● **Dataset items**

--- START ---

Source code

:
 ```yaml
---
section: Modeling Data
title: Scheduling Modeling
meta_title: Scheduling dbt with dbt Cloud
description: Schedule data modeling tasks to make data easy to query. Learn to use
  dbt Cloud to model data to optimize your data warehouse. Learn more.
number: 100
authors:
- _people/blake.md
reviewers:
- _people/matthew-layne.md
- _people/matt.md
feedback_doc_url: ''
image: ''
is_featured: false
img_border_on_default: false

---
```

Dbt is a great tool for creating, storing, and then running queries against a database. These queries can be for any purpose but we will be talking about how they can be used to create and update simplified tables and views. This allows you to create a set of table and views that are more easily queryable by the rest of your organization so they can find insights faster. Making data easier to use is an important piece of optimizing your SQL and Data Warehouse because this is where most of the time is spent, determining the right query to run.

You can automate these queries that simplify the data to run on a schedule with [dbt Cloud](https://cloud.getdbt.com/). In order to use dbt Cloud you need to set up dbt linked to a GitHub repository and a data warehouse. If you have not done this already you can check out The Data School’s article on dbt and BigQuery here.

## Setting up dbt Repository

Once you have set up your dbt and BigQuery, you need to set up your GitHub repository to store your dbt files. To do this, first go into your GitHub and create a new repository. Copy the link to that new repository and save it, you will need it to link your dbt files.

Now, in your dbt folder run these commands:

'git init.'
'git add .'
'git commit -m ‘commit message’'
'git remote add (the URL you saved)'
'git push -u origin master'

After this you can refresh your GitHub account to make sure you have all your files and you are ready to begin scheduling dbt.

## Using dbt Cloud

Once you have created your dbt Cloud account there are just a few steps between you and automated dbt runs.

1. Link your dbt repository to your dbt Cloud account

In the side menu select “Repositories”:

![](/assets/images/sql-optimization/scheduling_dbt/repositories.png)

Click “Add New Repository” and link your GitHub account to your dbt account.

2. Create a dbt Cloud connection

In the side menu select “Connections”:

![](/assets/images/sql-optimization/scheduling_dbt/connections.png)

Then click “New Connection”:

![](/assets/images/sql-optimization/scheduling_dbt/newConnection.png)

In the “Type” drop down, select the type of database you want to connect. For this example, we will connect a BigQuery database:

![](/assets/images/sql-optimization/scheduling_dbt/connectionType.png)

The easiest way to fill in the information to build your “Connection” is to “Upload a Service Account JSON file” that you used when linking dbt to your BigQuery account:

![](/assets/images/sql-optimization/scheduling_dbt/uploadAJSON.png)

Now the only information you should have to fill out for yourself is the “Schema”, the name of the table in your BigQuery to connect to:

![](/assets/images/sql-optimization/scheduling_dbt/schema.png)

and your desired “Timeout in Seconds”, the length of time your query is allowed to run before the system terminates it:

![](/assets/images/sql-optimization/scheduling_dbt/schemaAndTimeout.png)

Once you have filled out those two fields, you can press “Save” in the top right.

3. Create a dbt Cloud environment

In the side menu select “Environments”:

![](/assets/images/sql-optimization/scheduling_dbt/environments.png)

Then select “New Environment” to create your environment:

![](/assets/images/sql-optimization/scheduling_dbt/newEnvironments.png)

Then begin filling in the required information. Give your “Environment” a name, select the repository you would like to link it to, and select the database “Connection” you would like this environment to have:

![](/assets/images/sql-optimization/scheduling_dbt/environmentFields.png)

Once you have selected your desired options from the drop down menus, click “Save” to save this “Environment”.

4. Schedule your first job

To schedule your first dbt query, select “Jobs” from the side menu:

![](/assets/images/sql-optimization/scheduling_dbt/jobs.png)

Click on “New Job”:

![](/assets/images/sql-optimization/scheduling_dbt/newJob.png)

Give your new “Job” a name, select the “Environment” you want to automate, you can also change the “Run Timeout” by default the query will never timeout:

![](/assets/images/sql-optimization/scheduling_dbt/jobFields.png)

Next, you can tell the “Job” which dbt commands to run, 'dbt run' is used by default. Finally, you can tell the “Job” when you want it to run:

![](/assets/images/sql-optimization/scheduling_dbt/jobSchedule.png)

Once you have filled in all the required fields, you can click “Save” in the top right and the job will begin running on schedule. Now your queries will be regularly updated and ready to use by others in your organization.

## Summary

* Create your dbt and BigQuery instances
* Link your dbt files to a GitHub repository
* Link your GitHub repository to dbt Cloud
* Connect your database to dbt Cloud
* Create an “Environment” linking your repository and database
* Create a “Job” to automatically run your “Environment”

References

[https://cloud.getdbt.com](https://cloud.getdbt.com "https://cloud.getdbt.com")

--- END ---

● **Brief**
From the line containing "database to dbt Cloud" to the last line of the records above, please write out every line exactly and add nothing.

● **Response area**
* Connect your database to dbt Cloud
* Create an “Environment” linking your repository and database
* Create a “Job” to automatically run your “Environment”

References

[https://cloud.getdbt.com](https://cloud.getdbt.com "https://cloud.getdbt.com")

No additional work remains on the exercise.